Kuala Lumpur - The Prime Minister today revealed the next phase of his pet project 1Malaysia. "Malaysians are finding it difficult to understand what 1Malaysia really means, how they can relate to it, and more importantly how my government can implement policies that will reflect 1Malaysia. But all this is certainly not easy if no one except me can understand it. My wife doesn't understand it, the boys in my department don't, and more importantly Dr. Mahathir himself doesn't understand it."
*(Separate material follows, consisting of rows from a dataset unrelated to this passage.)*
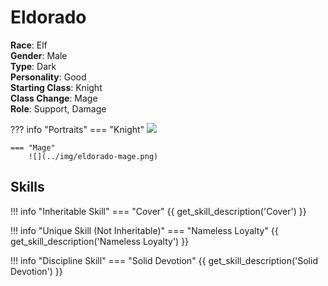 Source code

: # Eldorado

**Race**: Elf  
**Gender**: Male  
**Type**: Dark  
**Personality**: Good  
**Starting Class**: Knight  
**Class Change**: Mage  
**Role**: Support, Damage

??? info "Portraits"
    === "Knight"
        ![](../img/eldorado-knight.jpg)

    === "Mage"
        ![](../img/eldorado-mage.png)

## Skills

!!! info "Inheritable Skill"
    === "Cover"
        {{ get_skill_description('Cover') }}
        
!!! info "Unique Skill (Not Inheritable)"
    === "Nameless Loyalty"
        {{ get_skill_description('Nameless Loyalty') }}
        
!!! info "Discipline Skill"
    === "Solid Devotion"
        {{ get_skill_description('Solid Devotion') }}
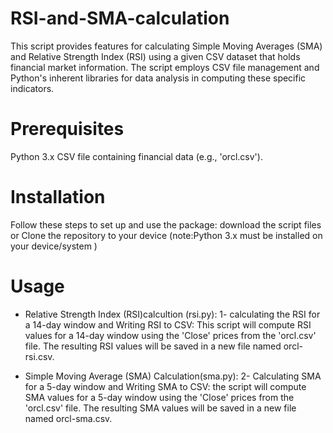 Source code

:# RSI-and-SMA-calculation
 This script  provides features for calculating Simple Moving Averages (SMA) and Relative Strength Index (RSI) using a given CSV dataset that holds financial market information. The script employs CSV file management and Python's inherent libraries for data analysis in computing these specific indicators.
 # Prerequisites
 Python 3.x CSV file containing financial data (e.g., 'orcl.csv').
 # Installation 
 Follow these steps to set up and use the package:
 download the script files or Clone the repository to your device (note:Python 3.x must be installed on your device/system ) 
 
 # Usage  
 * Relative Strength Index (RSI)calcultion (rsi.py):
 1- calculating the RSI for a 14-day window and Writing RSI to CSV:
 This script will compute RSI values for a 14-day window using the 'Close' prices from the 'orcl.csv' file. The resulting RSI values will 
 be saved in a new file named orcl-rsi.csv.
 
 * Simple Moving Average (SMA) Calculation(sma.py):
 2- Calculating SMA for a 5-day window and Writing SMA to CSV:
 the script will compute SMA values for a 5-day window using the 'Close' prices from the 'orcl.csv' file. The resulting SMA values will 
 be saved in a new file named orcl-sma.csv.

   
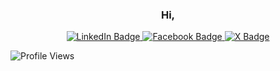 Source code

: <div id="header" align="center">
  <h3>Hi,</h3>
  <div id="badges">
  <a href="https://www.linkedin.com/in/randimbimanana-princy-52b0a9257">
    <img src="https://img.shields.io/badge/LinkedIn-blue?style=for-the-badge&logo=linkedin&logoColor=white" alt="LinkedIn Badge"/>
  </a>
  <a href="https://web.facebook.com/Princy.Randimbimanana">
    <img src="https://img.shields.io/badge/Facebook-white?style=for-the-badge&logo=Facebook&logoColor=blue" alt="Facebook Badge"/>
  </a>
  <a href="https://twitter.com/Princy_rh">
    <img src="https://img.shields.io/badge/Twitter-black?style=for-the-badge&logo=X&logoColor=red" alt="X Badge"/>
  </a>
</div>
</div>

 ![Profile Views](https://komarev.com/ghpvc/?username=rhprincy)

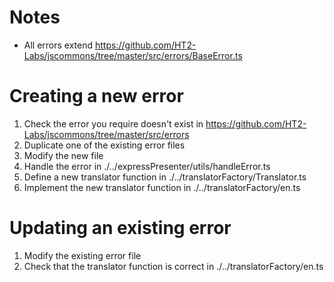 # Notes

- All errors extend https://github.com/HT2-Labs/jscommons/tree/master/src/errors/BaseError.ts

# Creating a new error

1. Check the error you require doesn't exist in https://github.com/HT2-Labs/jscommons/tree/master/src/errors
2. Duplicate one of the existing error files
3. Modify the new file
4. Handle the error in ./../expressPresenter/utils/handleError.ts
5. Define a new translator function in ./../translatorFactory/Translator.ts
6. Implement the new translator function in ./../translatorFactory/en.ts

# Updating an existing error

1. Modify the existing error file
2. Check that the translator function is correct in ./../translatorFactory/en.ts
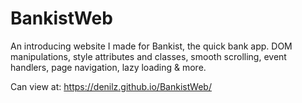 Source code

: # BankistWeb
An introducing website I made for Bankist, the quick bank app.
DOM manipulations, style attributes and classes, smooth scrolling, event handlers, page navigation, lazy loading & more.

Can view at:
https://denilz.github.io/BankistWeb/
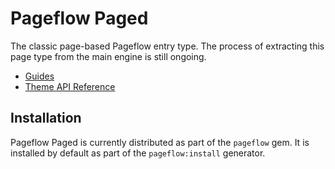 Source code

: # Pageflow Paged

The classic page-based Pageflow entry type. The process of extracting
this page type from the main engine is still ongoing.

* [Guides](https://github.com/codevise/pageflow/blob/master/entry_types/paged/doc/index.md)
* [Theme API Reference](http://codevise.github.io/pageflow-docs/theme/master/index.html)

## Installation

Pageflow Paged is currently distributed as part of the `pageflow`
gem. It is installed by default as part of the `pageflow:install`
generator.
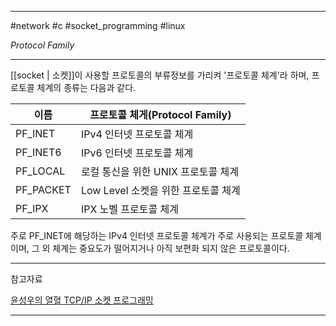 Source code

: 
---

#network #c #socket_programming #linux

*Protocol Family*

---

[[socket | 소켓]]이 사용할 프로토콜의 부류정보를 가리켜 '프로토콜 체계'라 하며, 프로토콜 체계의 종류는 다음과 같다.

| 이름      | 프로토콜 체게(Protocol Family)      |
| --------- | ----------------------------------- |
| PF_INET   | IPv4 인터넷 프로토콜 체계           |
| PF_INET6  | IPv6 인터넷 프로토콜 체계           |
| PF_LOCAL  | 로컬 통신을 위한 UNIX 프로토콜 체계 |
| PF_PACKET | Low Level 소켓을 위한 프로토콜 체계 |
| PF_IPX    | IPX 노벨 프로토콜 체계              | 

주로 PF_INET에 해당하는 IPv4 인터넷 프로토콜 체계가 주로 사용되는 프로토콜 체계이며, 그 외 체계는 중요도가 떨어지거나 아직 보편화 되지 않은 프로토콜이다.

---

참고자료

[윤성우의 열혈 TCP/IP 소켓 프로그래밍](https://product.kyobobook.co.kr/detail/S000001589146)

---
"But now I have decided to solve this problem once and for all. Yes, we are taking 1Malaysia to a whole new level altogether, like no other in the world. We are going to genetically engineer each and every citizen in this country to become, well, 100% Malaysian. Then there will be no such thing as race in this country, just Malaysians," Najib explained.
Najib: Extremely serious about 1Malaysia
The Prime Minister explained that the need to carry out genetic engineering arises because "race" is not a mental figment. "Its not like you can tell yourself you're not a Malay, Chinese or Indian 100 times and poof - you're void of your race. No, race doesn't work that way. Your race is embedded in your genes. And we are going to change just that. Darwin will be stirring in his grave - we are directly opposing his law of natural selection and replacing it with assimilation."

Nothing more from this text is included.